Items listed in a dataset:
======
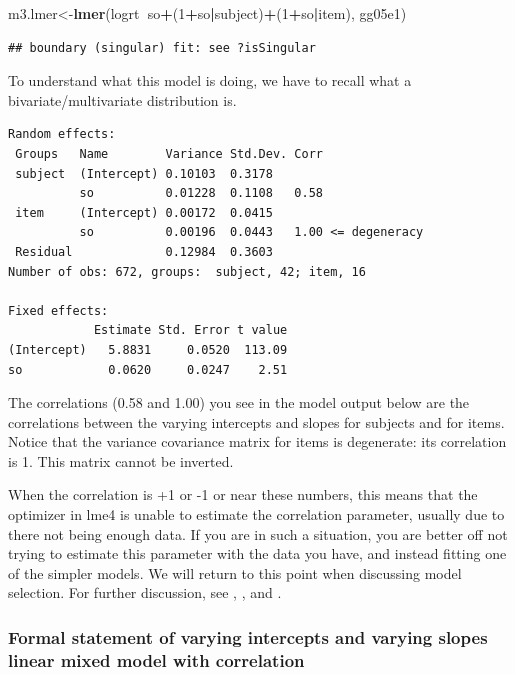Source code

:\documentclass[12pt,]{krantz}
\newenvironment{Shaded}{\begin{snugshade}}{\end{snugshade}}
\newcommand{\DecValTok}[1]{\textcolor[rgb]{0.00,0.00,0.81}{#1}}
\newcommand{\KeywordTok}[1]{\textcolor[rgb]{0.13,0.29,0.53}{\textbf{#1}}}
\newcommand{\NormalTok}[1]{#1}
\newcommand{\OperatorTok}[1]{\textcolor[rgb]{0.81,0.36,0.00}{\textbf{#1}}}
\begin{document}
\begin{Shaded}
\begin{Highlighting}[]
\NormalTok{m3.lmer<-}\KeywordTok{lmer}\NormalTok{(logrt}\OperatorTok{~}\NormalTok{so}\OperatorTok{+}\NormalTok{(}\DecValTok{1}\OperatorTok{+}\NormalTok{so}\OperatorTok{|}\NormalTok{subject)}\OperatorTok{+}\NormalTok{(}\DecValTok{1}\OperatorTok{+}\NormalTok{so}\OperatorTok{|}\NormalTok{item),}
\NormalTok{              gg05e1)}
\end{Highlighting}
\end{Shaded}

\begin{verbatim}
## boundary (singular) fit: see ?isSingular
\end{verbatim}

To understand what this model is doing, we have to recall what a bivariate/multivariate distribution is.

\begin{verbatim}
Random effects:
 Groups   Name        Variance Std.Dev. Corr
 subject  (Intercept) 0.10103  0.3178       
          so          0.01228  0.1108   0.58
 item     (Intercept) 0.00172  0.0415       
          so          0.00196  0.0443   1.00 <= degeneracy
 Residual             0.12984  0.3603       
Number of obs: 672, groups:  subject, 42; item, 16

Fixed effects:
            Estimate Std. Error t value
(Intercept)   5.8831     0.0520  113.09
so            0.0620     0.0247    2.51
\end{verbatim}

The correlations (0.58 and 1.00) you see in the model output below are the correlations between the varying intercepts and slopes for subjects and for items. Notice that the variance covariance matrix for items is degenerate: its correlation is 1. This matrix cannot be inverted.

When the correlation is +1 or -1 or near these numbers, this means that the optimizer in lme4 is unable to estimate the correlation parameter, usually due to there not being enough data. If you are in such a situation, you are better off not trying to estimate this parameter with the data you have, and instead fitting one of the simpler models. We will return to this point when discussing model selection. For further discussion, see \citet{barr2013}, \citet{BatesEtAlParsimonious}, and \citet{hannesBEAP}.

\hypertarget{formal-statement-of-varying-intercepts-and-varying-slopes-linear-mixed-model-with-correlation}{%
\subsubsection{Formal statement of varying intercepts and varying slopes linear mixed model with correlation}\label{formal-statement-of-varying-intercepts-and-varying-slopes-linear-mixed-model-with-correlation}}
\end{document}
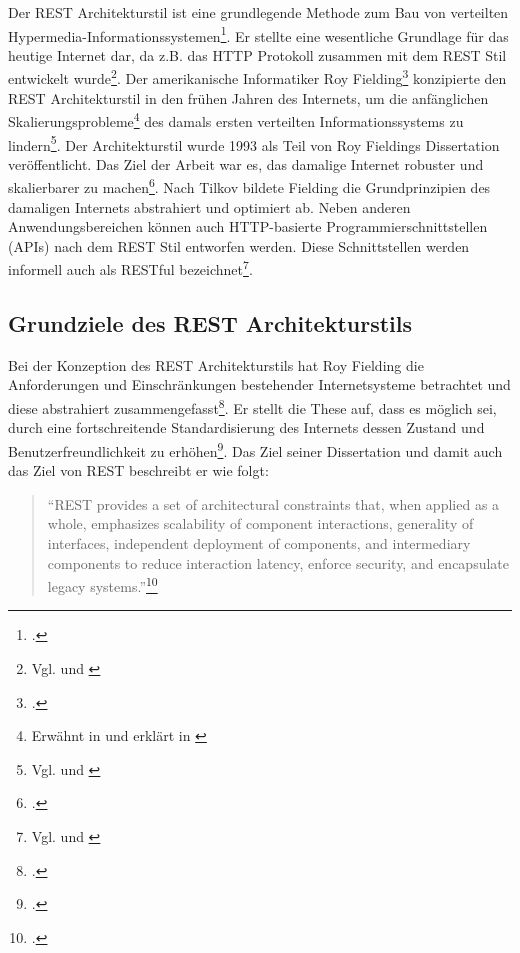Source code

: Der REST Architekturstil ist eine grundlegende Methode zum Bau von verteilten Hypermedia-Informationssystemen\footcite[Vgl. ][S. 76]{fielding_architectural_2000}. Er stellte eine wesentliche Grundlage für das heutige Internet dar, da z.B. das HTTP Protokoll zusammen mit dem REST Stil entwickelt wurde\footnote{Vgl. \cite{fielding_hypertext_1999} und \cite[S. 9]{tilkov_rest_2015}}. Der amerikanische Informatiker Roy Fielding\footcite[Vgl. ][]{fielding_roy_2021} konzipierte den REST Architekturstil in den frühen Jahren des Internets, um die anfänglichen Skalierungsprobleme\footnote{Erwähnt in \cite{fielding_architectural_2000} und  erklärt in \cite{berners-lee_world-wide_1994}} des damals ersten verteilten Informationssystems zu lindern\footnote{Vgl. \cite[S. 1]{fielding_architectural_2000} und \cite[S. 9]{tilkov_rest_2015}}. Der Architekturstil wurde 1993 als Teil von Roy Fieldings Dissertation veröffentlicht. Das Ziel der Arbeit war es, das damalige Internet robuster und skalierbarer zu machen\footcite[Vgl. ][S. 3]{fielding_architectural_2000}. Nach Tilkov bildete Fielding die Grundprinzipien des damaligen Internets abstrahiert und optimiert ab. Neben anderen Anwendungsbereichen können auch HTTP-basierte Programmierschnittstellen (APIs) nach dem REST Stil entworfen werden. Diese Schnittstellen werden informell auch als RESTful bezeichnet\footnote{Vgl. \cite{rodriguez_restful_2008} und \cite[S. 10]{tilkov_rest_2015}}. 

\subsection{Grundziele des REST Architekturstils}\label{subsection:grundziele-des-rest}

Bei der Konzeption des REST Architekturstils hat Roy Fielding die Anforderungen und Einschränkungen bestehender Internetsysteme betrachtet und diese abstrahiert zusammengefasst\footcite[Vgl. ][S. 76]{fielding_architectural_2000}. Er stellt die These auf, dass es möglich sei, durch eine fortschreitende Standardisierung des Internets dessen Zustand und Benutzerfreundlichkeit zu erhöhen\footcite[Vgl. ][S. 73f]{fielding_architectural_2000}. Das Ziel seiner Dissertation und damit auch das Ziel von REST beschreibt er wie folgt:

\begin{quote}
    \enquote{REST provides a set of architectural constraints that, when applied as a whole, emphasizes scalability of component interactions, generality of interfaces, independent deployment of components, and intermediary components to reduce interaction latency, enforce security, and encapsulate legacy systems.}\footcite[Vgl. ][S. 75]{fielding_architectural_2000}
\end{quote}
======
> **HOW TO COMPLETE THIS TASK**
Without copying the pictures, transcribe the entries exactly.

> **TASK ANSWER**
Source code

:\documentclass[12pt,]{krantz}
\newenvironment{Shaded}{\begin{snugshade}}{\end{snugshade}}
\newcommand{\DecValTok}[1]{\textcolor[rgb]{0.00,0.00,0.81}{#1}}
\newcommand{\KeywordTok}[1]{\textcolor[rgb]{0.13,0.29,0.53}{\textbf{#1}}}
\newcommand{\NormalTok}[1]{#1}
\newcommand{\OperatorTok}[1]{\textcolor[rgb]{0.81,0.36,0.00}{\textbf{#1}}}
\begin{document}
\begin{Shaded}
\begin{Highlighting}[]
\NormalTok{m3.lmer<-}\KeywordTok{lmer}\NormalTok{(logrt}\OperatorTok{~}\NormalTok{so}\OperatorTok{+}\NormalTok{(}\DecValTok{1}\OperatorTok{+}\NormalTok{so}\OperatorTok{|}\NormalTok{subject)}\OperatorTok{+}\NormalTok{(}\DecValTok{1}\OperatorTok{+}\NormalTok{so}\OperatorTok{|}\NormalTok{item),}
\NormalTok{              gg05e1)}
\end{Highlighting}
\end{Shaded}

\begin{verbatim}
## boundary (singular) fit: see ?isSingular
\end{verbatim}

To understand what this model is doing, we have to recall what a bivariate/multivariate distribution is.

\begin{verbatim}
Random effects:
 Groups   Name        Variance Std.Dev. Corr
 subject  (Intercept) 0.10103  0.3178       
          so          0.01228  0.1108   0.58
 item     (Intercept) 0.00172  0.0415       
          so          0.00196  0.0443   1.00 <= degeneracy
 Residual             0.12984  0.3603       
Number of obs: 672, groups:  subject, 42; item, 16

Fixed effects:
            Estimate Std. Error t value
(Intercept)   5.8831     0.0520  113.09
so            0.0620     0.0247    2.51
\end{verbatim}

The correlations (0.58 and 1.00) you see in the model output below are the correlations between the varying intercepts and slopes for subjects and for items. Notice that the variance covariance matrix for items is degenerate: its correlation is 1. This matrix cannot be inverted.

When the correlation is +1 or -1 or near these numbers, this means that the optimizer in lme4 is unable to estimate the correlation parameter, usually due to there not being enough data. If you are in such a situation, you are better off not trying to estimate this parameter with the data you have, and instead fitting one of the simpler models. We will return to this point when discussing model selection. For further discussion, see \citet{barr2013}, \citet{BatesEtAlParsimonious}, and \citet{hannesBEAP}.

\hypertarget{formal-statement-of-varying-intercepts-and-varying-slopes-linear-mixed-model-with-correlation}{%
\subsubsection{Formal statement of varying intercepts and varying slopes linear mixed model with correlation}\label{formal-statement-of-varying-intercepts-and-varying-slopes-linear-mixed-model-with-correlation}}
\end{document}
Source code

: Der REST Architekturstil ist eine grundlegende Methode zum Bau von verteilten Hypermedia-Informationssystemen\footcite[Vgl. ][S. 76]{fielding_architectural_2000}. Er stellte eine wesentliche Grundlage für das heutige Internet dar, da z.B. das HTTP Protokoll zusammen mit dem REST Stil entwickelt wurde\footnote{Vgl. \cite{fielding_hypertext_1999} und \cite[S. 9]{tilkov_rest_2015}}. Der amerikanische Informatiker Roy Fielding\footcite[Vgl. ][]{fielding_roy_2021} konzipierte den REST Architekturstil in den frühen Jahren des Internets, um die anfänglichen Skalierungsprobleme\footnote{Erwähnt in \cite{fielding_architectural_2000} und  erklärt in \cite{berners-lee_world-wide_1994}} des damals ersten verteilten Informationssystems zu lindern\footnote{Vgl. \cite[S. 1]{fielding_architectural_2000} und \cite[S. 9]{tilkov_rest_2015}}. Der Architekturstil wurde 1993 als Teil von Roy Fieldings Dissertation veröffentlicht. Das Ziel der Arbeit war es, das damalige Internet robuster und skalierbarer zu machen\footcite[Vgl. ][S. 3]{fielding_architectural_2000}. Nach Tilkov bildete Fielding die Grundprinzipien des damaligen Internets abstrahiert und optimiert ab. Neben anderen Anwendungsbereichen können auch HTTP-basierte Programmierschnittstellen (APIs) nach dem REST Stil entworfen werden. Diese Schnittstellen werden informell auch als RESTful bezeichnet\footnote{Vgl. \cite{rodriguez_restful_2008} und \cite[S. 10]{tilkov_rest_2015}}. 

\subsection{Grundziele des REST Architekturstils}\label{subsection:grundziele-des-rest}

Bei der Konzeption des REST Architekturstils hat Roy Fielding die Anforderungen und Einschränkungen bestehender Internetsysteme betrachtet und diese abstrahiert zusammengefasst\footcite[Vgl. ][S. 76]{fielding_architectural_2000}. Er stellt die These auf, dass es möglich sei, durch eine fortschreitende Standardisierung des Internets dessen Zustand und Benutzerfreundlichkeit zu erhöhen\footcite[Vgl. ][S. 73f]{fielding_architectural_2000}. Das Ziel seiner Dissertation und damit auch das Ziel von REST beschreibt er wie folgt:

\begin{quote}
    \enquote{REST provides a set of architectural constraints that, when applied as a whole, emphasizes scalability of component interactions, generality of interfaces, independent deployment of components, and intermediary components to reduce interaction latency, enforce security, and encapsulate legacy systems.}\footcite[Vgl. ][S. 75]{fielding_architectural_2000}
\end{quote}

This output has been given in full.